Problem Set #5 Part 1: Quaternions and rotations¶

In many branches of computer science (robotics included), unit quaternions are the preferred way of representing rotations in $\mathbb{R}^3$. In this notebook, we will explore some useful properties of quaternions and how they can be applied to the interpolation and control of rotations.

If you are not familiar with quaternions, you can read Section 1-4 of this tutorial [Jia2019] for more complete discussions on the topics covered in this notebook.

Setup¶

%reload_ext autoreload
%matplotlib notebook
%autoreload 2
import time

import numpy as np
import matplotlib.pyplot as plt
import meshcat

from pydrake.common.eigen_geometry import Quaternion
from pydrake.systems.meshcat_visualizer import AddTriad
from pydrake.math import RotationMatrix, RollPitchYaw, RigidTransform

# First start meshcat for visualization - this only has to be run once.

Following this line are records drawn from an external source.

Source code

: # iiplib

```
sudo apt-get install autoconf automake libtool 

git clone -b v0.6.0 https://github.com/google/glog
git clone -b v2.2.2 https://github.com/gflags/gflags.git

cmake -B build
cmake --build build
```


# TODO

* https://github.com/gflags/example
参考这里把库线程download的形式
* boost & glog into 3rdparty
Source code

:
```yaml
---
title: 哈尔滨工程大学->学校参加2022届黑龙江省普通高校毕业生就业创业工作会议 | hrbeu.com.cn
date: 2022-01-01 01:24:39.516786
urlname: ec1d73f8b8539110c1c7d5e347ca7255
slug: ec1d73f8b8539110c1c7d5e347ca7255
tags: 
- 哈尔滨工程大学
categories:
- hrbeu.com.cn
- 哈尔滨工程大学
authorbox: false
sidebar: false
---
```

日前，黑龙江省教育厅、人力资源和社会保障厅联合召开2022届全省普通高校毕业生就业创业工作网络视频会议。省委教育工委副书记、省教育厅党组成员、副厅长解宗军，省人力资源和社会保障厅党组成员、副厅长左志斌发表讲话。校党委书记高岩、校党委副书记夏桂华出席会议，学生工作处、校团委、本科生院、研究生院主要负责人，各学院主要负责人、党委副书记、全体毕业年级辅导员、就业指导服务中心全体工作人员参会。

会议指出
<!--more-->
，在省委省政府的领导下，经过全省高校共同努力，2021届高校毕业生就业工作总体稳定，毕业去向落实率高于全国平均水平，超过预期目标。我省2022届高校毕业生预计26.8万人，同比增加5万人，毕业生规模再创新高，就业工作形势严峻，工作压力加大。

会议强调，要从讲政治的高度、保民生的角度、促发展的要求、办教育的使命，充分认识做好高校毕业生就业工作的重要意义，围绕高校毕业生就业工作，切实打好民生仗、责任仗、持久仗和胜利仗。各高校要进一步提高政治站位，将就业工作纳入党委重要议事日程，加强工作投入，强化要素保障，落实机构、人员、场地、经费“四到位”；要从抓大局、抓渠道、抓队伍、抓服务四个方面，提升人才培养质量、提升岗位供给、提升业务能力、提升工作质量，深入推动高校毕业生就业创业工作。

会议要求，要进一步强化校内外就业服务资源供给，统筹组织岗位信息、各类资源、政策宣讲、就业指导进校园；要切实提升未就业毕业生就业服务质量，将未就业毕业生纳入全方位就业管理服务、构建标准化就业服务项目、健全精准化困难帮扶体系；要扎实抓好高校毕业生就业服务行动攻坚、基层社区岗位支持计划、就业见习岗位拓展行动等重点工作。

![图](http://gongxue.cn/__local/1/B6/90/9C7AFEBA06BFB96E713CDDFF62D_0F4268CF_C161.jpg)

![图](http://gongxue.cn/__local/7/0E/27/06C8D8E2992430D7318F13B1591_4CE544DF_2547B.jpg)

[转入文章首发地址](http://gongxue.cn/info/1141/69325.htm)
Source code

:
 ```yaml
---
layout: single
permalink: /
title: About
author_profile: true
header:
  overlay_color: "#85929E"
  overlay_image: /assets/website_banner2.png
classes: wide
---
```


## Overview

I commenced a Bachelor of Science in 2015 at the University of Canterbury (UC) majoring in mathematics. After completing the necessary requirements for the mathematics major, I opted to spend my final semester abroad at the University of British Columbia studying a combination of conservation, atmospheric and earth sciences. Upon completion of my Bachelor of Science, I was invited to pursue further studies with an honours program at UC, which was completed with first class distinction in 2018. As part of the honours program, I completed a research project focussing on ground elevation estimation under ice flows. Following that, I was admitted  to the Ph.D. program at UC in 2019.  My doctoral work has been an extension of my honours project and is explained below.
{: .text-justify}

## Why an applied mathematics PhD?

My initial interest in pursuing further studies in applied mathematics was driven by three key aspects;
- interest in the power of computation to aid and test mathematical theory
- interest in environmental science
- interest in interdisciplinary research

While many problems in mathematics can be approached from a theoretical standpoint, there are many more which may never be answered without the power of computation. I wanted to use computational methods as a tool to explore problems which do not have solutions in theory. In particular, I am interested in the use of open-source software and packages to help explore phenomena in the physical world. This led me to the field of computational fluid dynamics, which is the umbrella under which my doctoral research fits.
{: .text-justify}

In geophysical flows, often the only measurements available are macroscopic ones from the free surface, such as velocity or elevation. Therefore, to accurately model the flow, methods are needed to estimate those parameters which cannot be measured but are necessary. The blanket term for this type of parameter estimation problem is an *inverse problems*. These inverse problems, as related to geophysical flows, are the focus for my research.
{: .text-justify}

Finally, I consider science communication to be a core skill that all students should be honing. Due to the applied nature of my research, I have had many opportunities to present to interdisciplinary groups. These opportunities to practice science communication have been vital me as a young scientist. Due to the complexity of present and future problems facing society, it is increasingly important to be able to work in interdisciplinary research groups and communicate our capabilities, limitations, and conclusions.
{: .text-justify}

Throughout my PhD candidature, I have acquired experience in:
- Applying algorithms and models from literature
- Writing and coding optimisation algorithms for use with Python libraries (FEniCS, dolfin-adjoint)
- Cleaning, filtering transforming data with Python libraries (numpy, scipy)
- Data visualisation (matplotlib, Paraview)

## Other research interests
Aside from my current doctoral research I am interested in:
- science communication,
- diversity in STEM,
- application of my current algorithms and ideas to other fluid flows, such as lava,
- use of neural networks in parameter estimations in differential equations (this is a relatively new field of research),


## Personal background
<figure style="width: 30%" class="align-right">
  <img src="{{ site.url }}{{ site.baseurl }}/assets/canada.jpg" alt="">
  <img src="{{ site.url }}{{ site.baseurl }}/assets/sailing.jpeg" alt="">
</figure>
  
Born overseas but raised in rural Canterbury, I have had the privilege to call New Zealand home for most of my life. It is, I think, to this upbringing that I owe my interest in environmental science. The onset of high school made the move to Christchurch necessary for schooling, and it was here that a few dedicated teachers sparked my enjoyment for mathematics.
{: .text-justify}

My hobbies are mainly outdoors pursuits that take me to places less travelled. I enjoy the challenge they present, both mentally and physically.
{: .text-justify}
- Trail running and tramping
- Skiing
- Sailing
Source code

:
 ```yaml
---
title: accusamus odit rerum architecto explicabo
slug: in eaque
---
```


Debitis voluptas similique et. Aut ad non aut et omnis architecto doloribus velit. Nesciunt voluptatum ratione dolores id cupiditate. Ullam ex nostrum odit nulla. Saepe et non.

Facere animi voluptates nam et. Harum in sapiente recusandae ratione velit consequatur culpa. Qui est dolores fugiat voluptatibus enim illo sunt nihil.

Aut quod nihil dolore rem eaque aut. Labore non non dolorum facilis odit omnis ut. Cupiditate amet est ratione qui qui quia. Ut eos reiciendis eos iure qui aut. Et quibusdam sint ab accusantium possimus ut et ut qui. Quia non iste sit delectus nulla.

# If you interrupt the kernel of this notebook, you'll need to run this cell again to 
# restart the meshcat server, and then refresh the visualization window. 

# This will open a mesh-cat server in the background, click on the url to display visualization in a separate window. 
vis = meshcat.Visualizer()

# Clear visualizer.
vis.delete()

Motivation: Interpolating Euler angles is a bad idea...¶

Running the cell below visualizes the interpolation between two rotations parametrized by Euler angles. The starting frame $A$ is shown as solid, and the end frame $B$ as translucent with a larger radius. Starting from frame $A$, you can see that the interpolated frames take some peculiar detours before arriving at frame $B$.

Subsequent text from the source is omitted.